Mega raises $2.98m from shareholders, further diluting minorities
The company sold some 42.6 million shares at 7 cents apiece in a 50 for one rights issue on October 29.
The company sold some 42.6 million shares at 7 cents apiece in a 50 for one rights issue on October 29.
Mega, the file storage and encryption firm founded by Kim Dotcom, has raised a further $2.98 million from shareholders, flooding its register with new stock and effectively giving its two biggest shareholders the ability to force a sale.
The Auckland-based company's two biggest shareholders now own more than three-quarters of Mega, passing the threshold needed to trigger a mandatory sale by all investors if they agree to a cash or non-cash offer through Mega's drag-along rights. Those rights were introduced when the company's constitution was updated in July, which also added specific provisions for listing Mega.
The company sold some 42.6 million shares at 7 cents apiece in a 50 for one rights issue on October 29, according to documents filed to the Companies Office. Of Mega's 18 shareholders, 11 took up a portion of the offer. Beijing-based Li Zhi Min, who bought a cornerstone stake in Mega from Shen Zhao Wu in July, and Auckland-based Yang Jianhong, who joined the share register on August 6, put up about $2.2 million of the new equity.
Li bought 20.6 million shares for $1.45 million, giving him about 48.4% of the company, while Yang subscribed to 11.4 million shares for $799,000, and taking his stake to about 26.8%.
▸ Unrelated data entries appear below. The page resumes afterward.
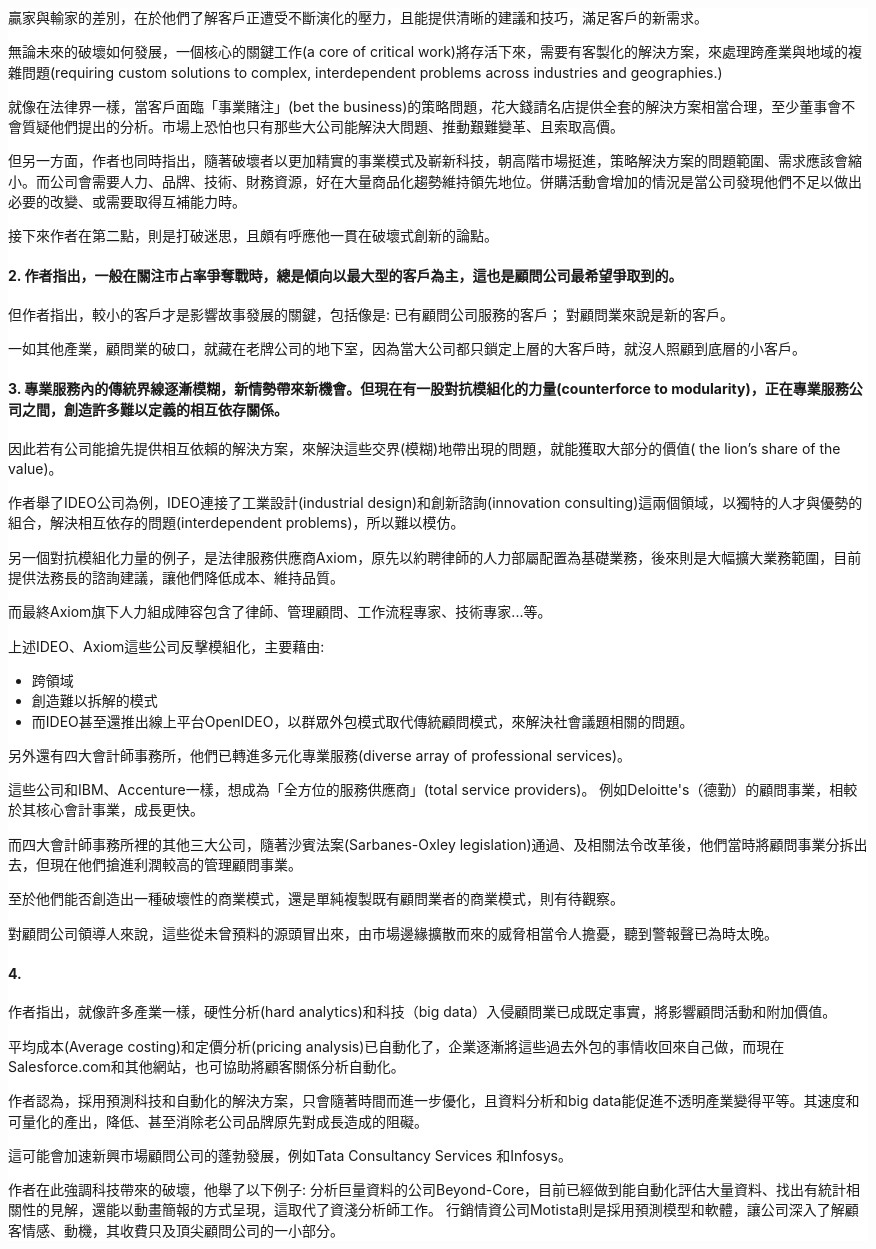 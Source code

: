 贏家與輸家的差別，在於他們了解客戶正遭受不斷演化的壓力，且能提供清晰的建議和技巧，滿足客戶的新需求。

無論未來的破壞如何發展，一個核心的關鍵工作(a core of critical work)將存活下來，需要有客製化的解決方案，來處理跨產業與地域的複雜問題(requiring custom solutions to complex, interdependent problems across industries and geographies.)

就像在法律界一樣，當客戶面臨「事業賭注」(bet the business)的策略問題，花大錢請名店提供全套的解決方案相當合理，至少董事會不會質疑他們提出的分析。市場上恐怕也只有那些大公司能解決大問題、推動艱難變革、且索取高價。

但另一方面，作者也同時指出，隨著破壞者以更加精實的事業模式及嶄新科技，朝高階市場挺進，策略解決方案的問題範圍、需求應該會縮小。而公司會需要人力、品牌、技術、財務資源，好在大量商品化趨勢維持領先地位。併購活動會增加的情況是當公司發現他們不足以做出必要的改變、或需要取得互補能力時。

接下來作者在第二點，則是打破迷思，且頗有呼應他一貫在破壞式創新的論點。

#### 2. 作者指出，一般在關注市占率爭奪戰時，總是傾向以最大型的客戶為主，這也是顧問公司最希望爭取到的。

但作者指出，較小的客戶才是影響故事發展的關鍵，包括像是:
已有顧問公司服務的客戶；
對顧問業來說是新的客戶。

一如其他產業，顧問業的破口，就藏在老牌公司的地下室，因為當大公司都只鎖定上層的大客戶時，就沒人照顧到底層的小客戶。
 
#### 3. 專業服務內的傳統界線逐漸模糊，新情勢帶來新機會。但現在有一股對抗模組化的力量(counterforce to modularity)，正在專業服務公司之間，創造許多難以定義的相互依存關係。

因此若有公司能搶先提供相互依賴的解決方案，來解決這些交界(模糊)地帶出現的問題，就能獲取大部分的價值( the lion’s share of the value)。
 
作者舉了IDEO公司為例，IDEO連接了工業設計(industrial design)和創新諮詢(innovation consulting)這兩個領域，以獨特的人才與優勢的組合，解決相互依存的問題(interdependent problems)，所以難以模仿。

另一個對抗模組化力量的例子，是法律服務供應商Axiom，原先以約聘律師的人力部屬配置為基礎業務，後來則是大幅擴大業務範圍，目前提供法務長的諮詢建議，讓他們降低成本、維持品質。

而最終Axiom旗下人力組成陣容包含了律師、管理顧問、工作流程專家、技術專家...等。

上述IDEO、Axiom這些公司反擊模組化，主要藉由:

- 跨領域
- 創造難以拆解的模式
- 而IDEO甚至還推出線上平台OpenIDEO，以群眾外包模式取代傳統顧問模式，來解決社會議題相關的問題。

另外還有四大會計師事務所，他們已轉進多元化專業服務(diverse array of professional services)。

這些公司和IBM、Accenture一樣，想成為「全方位的服務供應商」(total service providers)。
例如Deloitte's（德勤）的顧問事業，相較於其核心會計事業，成長更快。

而四大會計師事務所裡的其他三大公司，隨著沙賓法案(Sarbanes-Oxley legislation)通過、及相關法令改革後，他們當時將顧問事業分拆出去，但現在他們搶進利潤較高的管理顧問事業。

至於他們能否創造出一種破壞性的商業模式，還是單純複製既有顧問業者的商業模式，則有待觀察。

對顧問公司領導人來說，這些從未曾預料的源頭冒出來，由市場邊緣擴散而來的威脅相當令人擔憂，聽到警報聲已為時太晚。

#### 4.
作者指出，就像許多產業一樣，硬性分析(hard analytics)和科技（big data）入侵顧問業已成既定事實，將影響顧問活動和附加價值。

平均成本(Average costing)和定價分析(pricing analysis)已自動化了，企業逐漸將這些過去外包的事情收回來自己做，而現在Salesforce.com和其他網站，也可協助將顧客關係分析自動化。
 
作者認為，採用預測科技和自動化的解決方案，只會隨著時間而進一步優化，且資料分析和big data能促進不透明產業變得平等。其速度和可量化的產出，降低、甚至消除老公司品牌原先對成長造成的阻礙。

這可能會加速新興市場顧問公司的蓬勃發展，例如Tata Consultancy Services 和Infosys。

作者在此強調科技帶來的破壞，他舉了以下例子:
分析巨量資料的公司Beyond-Core，目前已經做到能自動化評估大量資料、找出有統計相關性的見解，還能以動畫簡報的方式呈現，這取代了資淺分析師工作。
行銷情資公司Motista則是採用預測模型和軟體，讓公司深入了解顧客情感、動機，其收費只及頂尖顧問公司的一小部分。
"Mega is continuing its high growth path, but no special news at this stage," chairman Stephen Hall said in an email.
The transactions expanded the shares on issue by about 45 times and value Mega at $3.04 million at the 7 cents price. The company raised $7.5 million in August at $13.14 a share, of which Li stumped up $4 million and Yang $3 million, giving the pair 67%. At the same time the company issued 279,156 shares at $1.79 in an offer it described as a "2:1 rights issue".
Earlier this year Mr Dotcom told Slashdot users in a Q&A session that he's no longer involved in the company in a management or shareholding capacity after it "suffered from a hostile takeover by a Chinese investor who is wanted in China for fraud" through the use of "a number of straw-men and businesses to accumulate more and more Mega shares." He later claimed Bill Liu, who's also known as William Yan, controls Mega through numerous associates.
Yan's assets were frozen as part of a joint New Zealand and Chinese police investigation into an alleged money laundering ring, including the 16% Mega stake held via TEY Trustee. That's since been diluted to just 0.05%.
Mega later denied the accusation it had been subject to a hostile takeover, saying more than 75% of shareholders supported recent equity issues.
The company's ownership and boardroom has undergone a shuffle since Shen, a donor to the National Party via his Contue Jinwan Enterprise Group, sold in July and resigned as a director, followed closely by Australia-based Brian Clarkson. Auckland lawyer Jesse Nguy, whose firm Jesse & Associates held Yan's Mega shares before they were frozen, and investor John Sorensen, have since joined the board, which is rounded out by former chief executive Hall, who is currently Mega's chief compliance officer.
Consul Investments, a unit of an Auckland-based private equity and investment banking group, is now Mega's third biggest shareholder with 8.6% after buying 3.7 million shares for $258,000, followed by Dotcom's estranged wife Mona, who participated in the rights issue via Coatesville Trustee Services, buying 3.25 million shares for $228,000, and increasing her stake to 7.6% from 6.8%.
In May, the Auckland-based company aborted plans to list on the NZX via shell company TRS Investments after a series of delays in gaining approvals.
Mega was launched by Dotcom in 2013 to replace his Megaupload empire, which was frozen after his high profile arrest in Auckland at the behest of the US federal government in early 2012. He stepped back from the firm to fight his extradition and bankroll the failed election campaign for the Internet Party, and has recently said he plans to launch a new non-profit, open source, free, unlimited and encrypted cloud storage service once his non-compete clause with Mega ends at the end of the year.